Compared with the art we’re used to from Elena Casagrande, Filipe Andrade’s opening chapter looks ugly, his people angular and wide-eyed, set in featureless, jagged backgrounds. The story he illustrates, though, is Mike Carey’s method of reuniting Tracey Winters with her father, which, as anyone who’s read Seven Walls and a Trap knows is a difficult concept. We should be up front and note it’s well toward the end that the cliffhanger ending to that volume is addressed. Instead Tracey’s journey to revelations occupy the first three quarters of Jericho as we learn how Leo reached that cliffhanger.
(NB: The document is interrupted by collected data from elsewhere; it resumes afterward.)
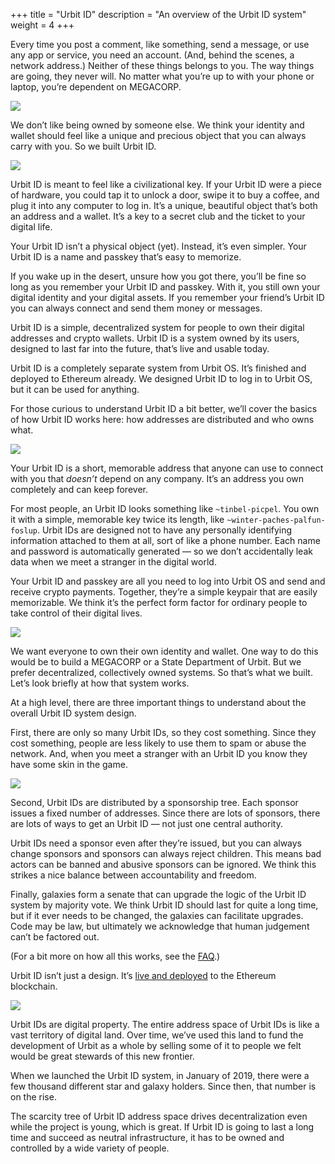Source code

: +++
title = "Urbit ID"
description = "An overview of the Urbit ID system"
weight = 4
+++

Every time you post a comment, like something, send a message, or use any app or service, you need an account. (And, behind the scenes, a network address.) Neither of these things belongs to you. The way things are going, they never will. No matter what you’re up to with your phone or laptop, you’re dependent on MEGACORP.

<img class="b—black ba mv5" src="https://media.urbit.org/site/understanding-urbit/urbit-id/urbit-id-megacorp.svg">

We don’t like being owned by someone else. We think your identity and wallet should feel like a unique and precious object that you can always carry with you. So we built Urbit ID.

<img class="b—black ba mv5" src="https://media.urbit.org/site/understanding-urbit/urbit-id/urbit-id-cards%402x.png">

Urbit ID is meant to feel like a civilizational key. If your Urbit ID were a piece of hardware, you could tap it to unlock a door, swipe it to buy a coffee, and plug it into any computer to log in. It’s a unique, beautiful object that’s both an address and a wallet. It’s a key to a secret club and the ticket to your digital life.

Your Urbit ID isn’t a physical object (yet). Instead, it’s even simpler. Your Urbit ID is a name and passkey that’s easy to memorize.

If you wake up in the desert, unsure how you got there, you’ll be fine so long as you remember your Urbit ID and passkey. With it, you still own your digital identity and your digital assets. If you remember your friend’s Urbit ID you can always connect and send them money or messages.

Urbit ID is a simple, decentralized system for people to own their digital addresses and crypto wallets. Urbit ID is a system owned by its users, designed to last far into the future, that’s live and usable today.

Urbit ID is a completely separate system from Urbit OS. It’s finished and deployed to Ethereum already. We designed Urbit ID to log in to Urbit OS, but it can be used for anything.

For those curious to understand Urbit ID a bit better, we’ll cover the basics of how Urbit ID works here: how addresses are distributed and who owns what.

<img class="b—black ba mv5" src="https://media.urbit.org/site/understanding-urbit/urbit-id/urbit-id-paperwallet%402x.png">


Your Urbit ID is a short, memorable address that anyone can use to connect with you that *doesn’t* depend on any company. It’s an address you own completely and can keep forever.

For most people, an Urbit ID looks something like `~tinbel-picpel`. You own it with a simple, memorable key twice its length, like `~winter-paches-palfun-foslup`. Urbit IDs are designed not to have any personally identifying information attached to them at all, sort of like a phone number. Each name and password is automatically generated — so we don’t accidentally leak data when we meet a stranger in the digital world.

Your Urbit ID and passkey are all you need to log into Urbit OS and send and receive crypto payments. Together, they’re a simple keypair that are easily memorizable. We think it’s the perfect form factor for ordinary people to take control of their digital lives.

<img class="b—black ba mv5" src="https://media.urbit.org/site/understanding-urbit/urbit-id/urbit-id-address-space-2.svg">

We want everyone to own their own identity and wallet. One way to do this would be to build a MEGACORP or a State Department of Urbit. But we prefer decentralized, collectively owned systems. So that’s what we built. Let’s look briefly at how that system works.

At a high level, there are three important things to understand about the overall Urbit ID system design.

First, there are only so many Urbit IDs, so they cost something. Since they cost something, people are less likely to use them to spam or abuse the network. And, when you meet a stranger with an Urbit ID you know they have some skin in the game.

<img class="b—black ba mv5" src="https://media.urbit.org/site/understanding-urbit/urbit-id/urbit-id-address-space-1.svg">

<!-- <table class="w-100 w-80-xl m0a f5 pt4 mono">
<tr><td>2<sup>8</sup> </td><td> <code>256</code> <span class="fr">galaxies</span></td></tr>
<tr><td>2<sup>16</sup></td><td> <code>65,536</code> <span class="fr">stars</span></td></tr>
<tr><td>2<sup>32</sup></td><td> <code>4,294,967,296</code> <span class="fr">planets</span></td></tr>
<tr><td>2<sup>64</sup></td><td> <code>rly big number</code> <span class="fr">moons</span></td></tr>
</table>

<table class="w-100 w-80-xl m0a pt4 pb4 f5 mono">
<tr><td>1 galaxy</td><td><span class="fl"> =</span> <span class="fr"><code>2<sup>8</sup> (256)</code> stars</span></td></tr>
<tr><td>1 star</td><td><span class="fl"> =</span><span class="fr"><code>2<sup>16</sup> (65K)</code> planets</span></td></tr>
<tr><td>1 planet</td><td><span class="fl"> =</span><span class="fr"><code>2<sup>32</sup> (4B)</code> moons</span></td></tr>
</table> -->

Second, Urbit IDs are distributed by a sponsorship tree. Each sponsor issues a fixed number of addresses. Since there are lots of sponsors, there are lots of ways to get an Urbit ID — not just one central authority.

Urbit IDs need a sponsor even after they’re issued, but you can always change sponsors and sponsors can always reject children. This means bad actors can be banned and abusive sponsors can be ignored. We think this strikes a nice balance between accountability and freedom.

Finally, galaxies form a senate that can upgrade the logic of the Urbit ID system by majority vote. We think Urbit ID should last for quite a long time, but if it ever needs to be changed, the galaxies can facilitate upgrades. Code may be law, but ultimately we acknowledge that human judgement can’t be factored out.

(For a bit more on how all this works, see the [FAQ](@/faq.md).)

Urbit ID isn’t just a design. It’s [live and deployed](https://azimuth.network) to the Ethereum blockchain.

<img class="b—black ba mv5" src="https://media.urbit.org/site/understanding-urbit/urbit-id/urbit-id-sigils%402x.png">

Urbit IDs are digital property. The entire address space of Urbit IDs is like a vast territory of digital land. Over time, we’ve used this land to fund the development of Urbit as a whole by selling some of it to people we felt would be great stewards of this new frontier.

When we launched the Urbit ID system, in January of 2019, there were a few thousand different star and galaxy holders. Since then, that number is on the rise.

The scarcity tree of Urbit ID address space drives decentralization even while the project is young, which is great. If Urbit ID is going to last a long time and succeed as neutral infrastructure, it has to be owned and controlled by a wide variety of people.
That journey is an interesting fusion of mysticism and science. The previous volume introduced the idea of computer manufactured personalities based on real people, but the access to it comes via a character we already know named Diva, whose powers stem from a fervent belief in a Goddess. It’s just one of several intelligent connections the aptly named Jericho presents. Siva Winters learns some truths, and her reactions to them are very different from those of other people, a nice personality touch on Carey’s part. There’s also the matter of Requiem perhaps not being entirely what we’ve been led to believe he is, although he’s certainly mercilessly pragmatic, and this area of Suicide Risk begins to resemble a parable about British class struggle. The really clever aspect of Carey’s writing, however, is that the depth is there for those who want to see it, yet even if it’s all ignored he’s producing a thrilling superhero story. Carey’s writing has a tidiness about it also. Questions will occur about what Tracey can do and why she doesn’t follow the simple path. They’re addressed. By the time we’ve reached the end, our assumptions have again been challenged. In every volume of Suicide Risk Carey’s changed what we believe about a person or a situation and does it again in Jericho.

There’s now an expectation of Casagrande’s art being emotionally strong, and the emotions here are possibly stronger than in any of the previous graphic novels. She delivers exactly what’s needed through Tracey’s progression and the people involved with it. Everything moves toward another bombshell conclusion, to be followed up in Scorched Earth, which sounds suitably ominous.